Expressing Combined Area of a square and rectangle

[sparklemetink]

Here is the question. A piece of wire 3m long is cut into two pieces. Let x denote length of first piece and 3-x the length of the second. First piece is bent into a square; second into a rectangle. Express combined area of the square and the rectangle as a function of x.

Now, my teacher said that the area of the square is x/4. How did she get that? the last time I checked, the area of a square is s^2.

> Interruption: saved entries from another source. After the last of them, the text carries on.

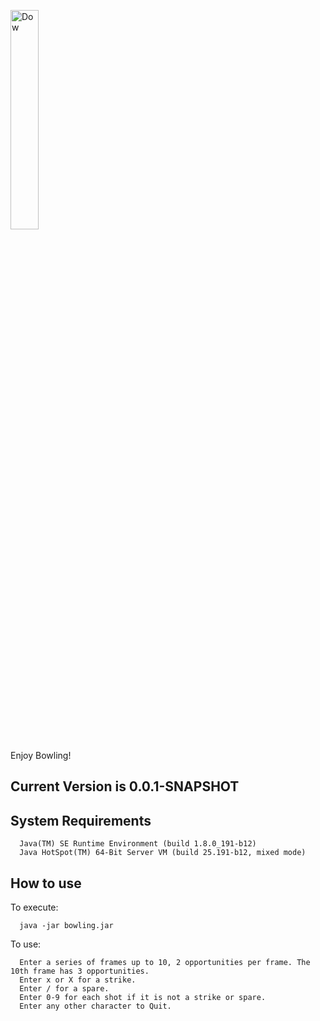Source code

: <img src="https://scontent.fphx1-2.fna.fbcdn.net/v/t1.0-9/1930795_1049623794572_6871_n.jpg?_nc_cat=101&_nc_ht=scontent.fphx1-2.fna&oh=e0775812376d2dae6342f7ec6890b385&oe=5CA82DB1"
     alt="Dow" height="30%" width="30%" />

Enjoy Bowling!

## Current Version is 0.0.1-SNAPSHOT
## System Requirements
      Java(TM) SE Runtime Environment (build 1.8.0_191-b12)
      Java HotSpot(TM) 64-Bit Server VM (build 25.191-b12, mixed mode)

## How to use

To execute:

      java -jar bowling.jar

To use:

      Enter a series of frames up to 10, 2 opportunities per frame. The 10th frame has 3 opportunities.
      Enter x or X for a strike. 
      Enter / for a spare.
      Enter 0-9 for each shot if it is not a strike or spare.
      Enter any other character to Quit.
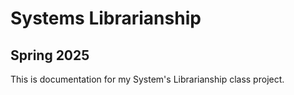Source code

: # Systems Librarianship 

## Spring 2025

This is documentation for my System's Librarianship class project. 
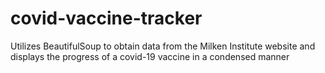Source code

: # covid-vaccine-tracker
Utilizes BeautifulSoup to obtain data from the Milken Institute website and displays the progress of a covid-19 vaccine in a condensed manner
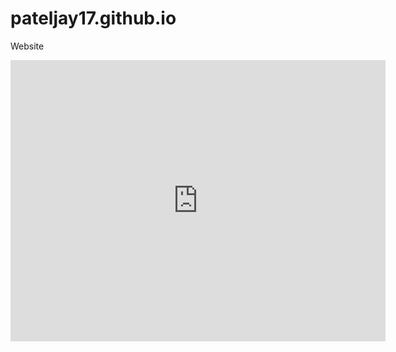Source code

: # pateljay17.github.io
Website
<html>
 <head>
    <title>  it's me pj mask</title>
</head>
  <body>
<iframe src="https://www.google.com/maps/embed?pb=!1m18!1m12!1m3!1d3731.4962989661353!2d72.96416571428568!3d20.73066898616058!2m3!1f0!2f0!3f0!3m2!1i1024!2i768!4f13.1!3m3!1m2!1s0x3be0efc591e5e0f9%3A0xcecaac28937fbfab!2sJoravasan%20Railway%20Station!5e0!3m2!1sen!2sin!4v1678784583135!5m2!1sen!2sin" width="600" height="450" style="border:0;" allowfullscreen="" loading="lazy" referrerpolicy="no-referrer-when-downgrade"></iframe>
</body>
</html>
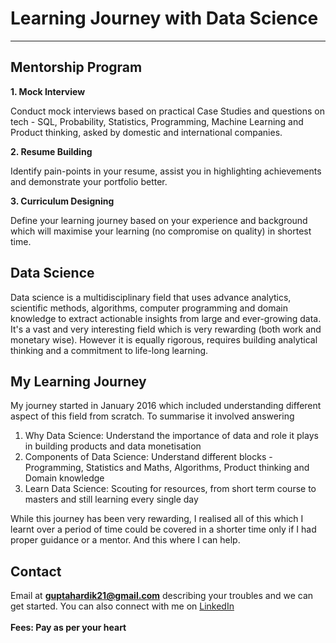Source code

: # Learning Journey with Data Science
---
## Mentorship Program

<p style="font-weight:bold"> 1. Mock Interview </p><p>Conduct mock interviews based on practical Case Studies and questions on tech - SQL, Probability, Statistics, Programming, Machine Learning and Product thinking, asked by domestic and international companies.</p>
<p style="font-weight:bold"> 2. Resume Building </p><p>Identify pain-points in your resume, assist you in highlighting achievements and demonstrate your portfolio better.</p>
<p style="font-weight:bold"> 3. Curriculum Designing </p><p>Define your learning journey based on your experience and background which will maximise your learning (no compromise on quality) in shortest time.</p>


## Data Science
Data science is a multidisciplinary field that uses advance analytics, scientific methods, algorithms, computer programming and domain knowledge to extract actionable insights from large and ever-growing data. It's a vast and very interesting field which is very rewarding (both work and monetary wise). However it is equally rigorous, requires building analytical thinking and a commitment to life-long learning.  


## My Learning Journey
My journey started in January 2016 which included understanding different aspect of this field from scratch. To summarise it involved answering

1. Why Data Science: Understand the importance of data and role it plays in building products and data monetisation
2. Components of Data Science: Understand different blocks - Programming, Statistics and Maths, Algorithms, Product thinking and Domain knowledge
3. Learn Data Science: Scouting for resources, from short term course to masters and still learning every single day

While this journey has been very rewarding, I realised all of this which I learnt over a period of time could be covered in a shorter time only if I had proper guidance or a mentor. And this where I can help. 


## Contact
Email at **guptahardik21@gmail.com** describing your troubles and we can get started. You can also connect with me on <a href="https://www.linkedin.com/in/hardiklgupta/">LinkedIn</a>
<br><br>
**Fees: Pay as per your heart**

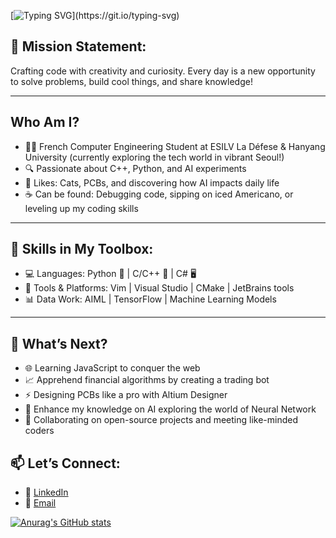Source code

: [![Typing SVG](https://readme-typing-svg.herokuapp.com?font=Fira+Code&weight=700&size=30&duration=3500&pause=500&vCenter=true&random=false&width=435&lines=Hello+world+!+Welcome+!)](https://git.io/typing-svg)

## 🎯 Mission Statement:
Crafting code with creativity and curiosity. Every day is a new opportunity to solve problems, build cool things, and share knowledge!

---
##  Who Am I?
- 🧑‍💻 French Computer Engineering Student at ESILV La Défese & Hanyang University (currently exploring the tech world in vibrant Seoul!)
- 🔍 Passionate about C++, Python, and AI experiments
- 🐾 Likes: Cats, PCBs, and discovering how AI impacts daily life
- ☕ Can be found: Debugging code, sipping on iced Americano, or leveling up my coding skills

---
## 🌟 Skills in My Toolbox:
- 💻 Languages: Python 🐍 | C/C++ 🔧 | C# 🖥️ 
- 🔨 Tools & Platforms: Vim | Visual Studio | CMake | JetBrains tools
- 📊 Data Work: AIML | TensorFlow | Machine Learning Models

---
## 🚀 What’s Next?
- 🌐 Learning JavaScript to conquer the web
- 📈 Apprehend financial algorithms by creating a trading bot
- ⚡ Designing PCBs like a pro with Altium Designer
- 🤖 Enhance my knowledge on AI exploring the world of Neural Network
- 🤝 Collaborating on open-source projects and meeting like-minded coders


## 📫 Let’s Connect:
- 💼 [LinkedIn](https://www.linkedin.com/in/th%C3%A9o-hardy-0b6561255/)
- 💌 [Email](theo.hardy92@gmail.com)


[![Anurag's GitHub stats](https://github-readme-stats.vercel.app/api?username=TheHardy04&show_icons=true&theme=transparent)](https://github.com/anuraghazra/github-readme-stats)


<!--
**TheHardy04/TheHardy04** is a ✨ _special_ ✨ repository because its `README.md` (this file) appears on your GitHub profile.

Here are some ideas to get you started:

- 🔭 I’m currently working on ...
- 🌱 I’m currently learning ...
- 👯 I’m looking to collaborate on ...
- 🤔 I’m looking for help with ...
- 💬 Ask me about ...
- 📫 How to reach me: ...
- 😄 Pronouns: ...
- ⚡ Fun fact: ...
-->
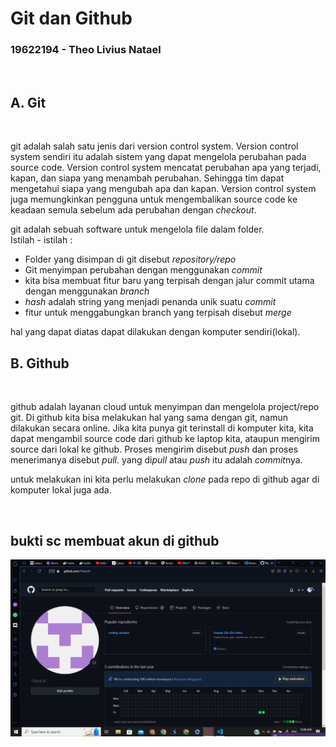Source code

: 
# Git dan Github
### 19622194 - Theo Livius Natael
<br>

## A. Git
<br>

git adalah salah satu jenis dari version control system. Version control system sendiri itu adalah sistem yang dapat mengelola perubahan pada source code.  Version control system mencatat perubahan apa yang terjadi, kapan, dan siapa yang menambah perubahan. Sehingga tim dapat mengetahui siapa yang mengubah apa dan kapan. Version control system juga memungkinkan pengguna untuk mengembalikan source code ke keadaan semula sebelum ada perubahan dengan *checkout*.
<br>

git adalah sebuah software untuk mengelola file dalam folder.<br>
Istilah - istilah :

- Folder yang disimpan di git disebut *repository/repo*
- Git menyimpan perubahan dengan menggunakan *commit*
- kita bisa membuat fitur baru yang terpisah dengan jalur commit utama dengan menggunakan *branch*
- *hash* adalah string yang menjadi penanda unik suatu *commit*
- fitur untuk menggabungkan branch yang terpisah disebut *merge*

hal yang dapat diatas dapat dilakukan dengan komputer sendiri(lokal).
<br>

## B. Github
<br>

github adalah layanan cloud untuk menyimpan dan mengelola project/repo git. Di github kita bisa melakukan hal yang sama dengan git, namun dilakukan secara online. Jika kita punya git terinstall di komputer kita, kita dapat mengambil   source code dari github ke laptop kita, ataupun mengirim source dari lokal ke github. Proses mengirim disebut *push* dan proses menerimanya disebut *pull*. yang di*pull* atau *push* itu adalah *commit*nya.
<br>

untuk melakukan ini kita perlu melakukan *clone* pada repo di github agar di komputer lokal juga ada.

<br>

## bukti sc membuat akun di github
![sc](Screenshot%20(1056).png)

The area of a rectangle is width times length...so this is all I have.

? = x(3-x)
? = 3x-x^2
I just can't figure out the rest.

Help would be appreciated, thanks.

Karen

 

[galactus]

Here is the question. A piece of wire 3m long is cut into two pieces. Let x denote length of first piece and 3-x the length of the second. First piece is bent into a square; second into a rectangle. Express combined area of the square and the rectangle as a function of x.

Now, my teacher said that the area of the square is x/4. How did she get that? the last time I checked, the area of a square is s^2.

The side length of the square is \(\displaystyle s=\frac{x}{4}\) and the area is \(\displaystyle s^{2}\).

A square is a rectangle with equal side lengths. So, the side lengths of the rectangle could be \(\displaystyle \frac{3-x}{4}\) and the area

\(\displaystyle \left(\frac{3-x}{4}\right)^{2}\)

 

[sparklemetink]

Ok. I think that now makes sense. So, I worked out the problem and the book's answer and my answer is not the same. I get...9-16x+x^2/16
The answer in the book is...17/144x^2-1/3x+1/2 Huh, I don't get it...Sorry.

 

[galactus]

Oh, they're using the area of the rectangle as \(\displaystyle \frac{(3-x)^{2}}{18}\)

By breaking the 3-x length of wire up into unequal size pieces for the rectangle, instead of the same as in the square.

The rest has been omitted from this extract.